Translating Global Ideas through Confucian Paradigms: Intellectual Exchange across Religious Paradigms and State Boundaries in China

AHA Session 70
Friday, January 5, 2018: 8:30 AM-10:00 AM
Calvert Room (Omni Shoreham, East Lobby)
Chair:
Minghui Hu, University of California, Santa Cruz
Comment:
The Audience

Session Abstract

This panel explores how Chinese thinkers—scholars, politicians, and religious practitioners—translated and appropriated concepts and discourses across state, religious, and paradigmatic boundaries using Confucian and indigenous methodologies and categories of thought. We probe the effects of these processes of cross-cultural exchange and how they have shaped identities and the intellectual frameworks underpinning society and the state in China. With temporal scopes ranging from the seventeenth to twentieth centuries, these papers collectively revise historical understandings of the global circulation of identities and ideas in China by emphasizing the dynamism of local intellectual frameworks when engaging novel or foreign problematics and the creative meanings and imaginaries produced through these interactions. The results of these translations and establishing of equivalences, as indicated by our panelists, have not only served to define the identities and ethical-religious practices of pre-modern communities, but also the contours of modern concepts such as the religious-secular divide and the nature of the nation-state itself.

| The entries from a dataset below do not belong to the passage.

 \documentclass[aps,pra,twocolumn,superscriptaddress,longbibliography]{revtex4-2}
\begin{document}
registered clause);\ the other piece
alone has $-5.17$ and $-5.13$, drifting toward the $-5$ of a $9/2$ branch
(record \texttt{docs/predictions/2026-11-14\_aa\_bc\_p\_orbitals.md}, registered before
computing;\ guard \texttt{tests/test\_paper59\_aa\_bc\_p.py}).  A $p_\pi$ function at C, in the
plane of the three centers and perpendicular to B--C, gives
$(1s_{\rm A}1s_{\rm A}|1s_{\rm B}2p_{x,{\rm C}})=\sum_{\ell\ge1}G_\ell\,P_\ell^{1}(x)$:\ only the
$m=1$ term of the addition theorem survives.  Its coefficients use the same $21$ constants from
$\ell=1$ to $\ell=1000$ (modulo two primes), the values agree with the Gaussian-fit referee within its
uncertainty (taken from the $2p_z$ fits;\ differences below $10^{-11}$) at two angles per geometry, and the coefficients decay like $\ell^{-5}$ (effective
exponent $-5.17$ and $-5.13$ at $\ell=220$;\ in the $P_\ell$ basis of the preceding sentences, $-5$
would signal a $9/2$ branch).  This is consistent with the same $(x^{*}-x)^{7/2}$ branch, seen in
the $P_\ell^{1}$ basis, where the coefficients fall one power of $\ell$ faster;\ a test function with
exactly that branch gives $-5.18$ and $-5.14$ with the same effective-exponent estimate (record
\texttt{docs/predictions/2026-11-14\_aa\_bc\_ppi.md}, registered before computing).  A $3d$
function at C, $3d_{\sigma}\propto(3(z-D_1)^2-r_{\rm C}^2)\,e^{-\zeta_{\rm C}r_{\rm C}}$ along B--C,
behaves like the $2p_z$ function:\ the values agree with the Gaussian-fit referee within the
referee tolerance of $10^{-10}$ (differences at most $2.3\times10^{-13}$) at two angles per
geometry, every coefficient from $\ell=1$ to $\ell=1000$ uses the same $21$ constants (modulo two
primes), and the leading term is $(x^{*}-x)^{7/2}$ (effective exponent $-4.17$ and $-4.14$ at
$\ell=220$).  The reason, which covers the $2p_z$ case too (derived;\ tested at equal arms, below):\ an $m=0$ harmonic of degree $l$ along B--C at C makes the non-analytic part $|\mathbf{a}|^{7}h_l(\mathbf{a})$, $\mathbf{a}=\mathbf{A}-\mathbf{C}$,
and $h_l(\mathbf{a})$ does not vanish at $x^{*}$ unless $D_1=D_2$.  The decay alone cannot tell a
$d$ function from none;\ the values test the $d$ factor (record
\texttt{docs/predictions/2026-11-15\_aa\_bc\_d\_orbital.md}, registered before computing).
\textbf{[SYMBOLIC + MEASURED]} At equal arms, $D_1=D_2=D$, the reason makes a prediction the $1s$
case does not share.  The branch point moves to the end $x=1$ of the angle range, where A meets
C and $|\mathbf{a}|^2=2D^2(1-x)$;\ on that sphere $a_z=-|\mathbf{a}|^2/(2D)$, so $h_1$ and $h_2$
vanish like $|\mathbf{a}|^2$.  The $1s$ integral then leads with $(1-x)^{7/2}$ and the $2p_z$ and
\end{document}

Manning Chan analyzes a seventeenth century Catholic-Confucian scholar’s intervention in the Chinese Rites Controversy and his use of the concept of xiao/filial piety to assert the commensurability of Catholic theology and Chinese socio-ethical practices. This intervention helped fuse Catholic and Chinese identities for the remainder of the imperial period. Yiming Shen discusses the Islamic jingxue school in the Ming and Qing, demonstrating its usage of classical Chinese philosophical terms to translate Islamic scriptures, thus producing a unique Chinese Muslim identity. Joshua Sooter’s paper concerns the philosophical translation of the modern concept of religion into late Qing China as mediated through the methodologies, concerns, and historiographies of Confucian evidentiary scholarship. Finally, Yue Du scrutinizes the nationalist cult of Sun Yat-sen as a foreign-inspired civil religion of the nation-state that, influenced by images of George Washington and Vladimir Lenin, produced a pater patriae discourse around Sun that was integrated with the longer-standing social expectation of filial obedience to ruling powers.

This panel will seek to foster open discussion among its members and the audience on the benefits of, and methods for conducting, research approaches that are sensitive to histories of ideas crossing state borders and perceived sociocultural, religious, and ethnic boundaries. Accordingly, the papers will not merely be read, but rather briefly summarized by the presenters with special emphasis on the theoretical structures and methodologies employed. This panel will not merely speak to and with scholars of China, but to those interested in using methodologies with global lenses to illuminate regional and national histories. Specifically, we will explore how processes of exchange and identity formation are linked to global forces and actors and how these processes have shown continuities and differed over time. As a site of intense global and cross-national trade, imperialist activity, religious and intellectual contact, and extreme social and political change over the last four centuries, this panel will highlight the history of China from a global perspective to address the broader theoretical and methodological concerns of this conference.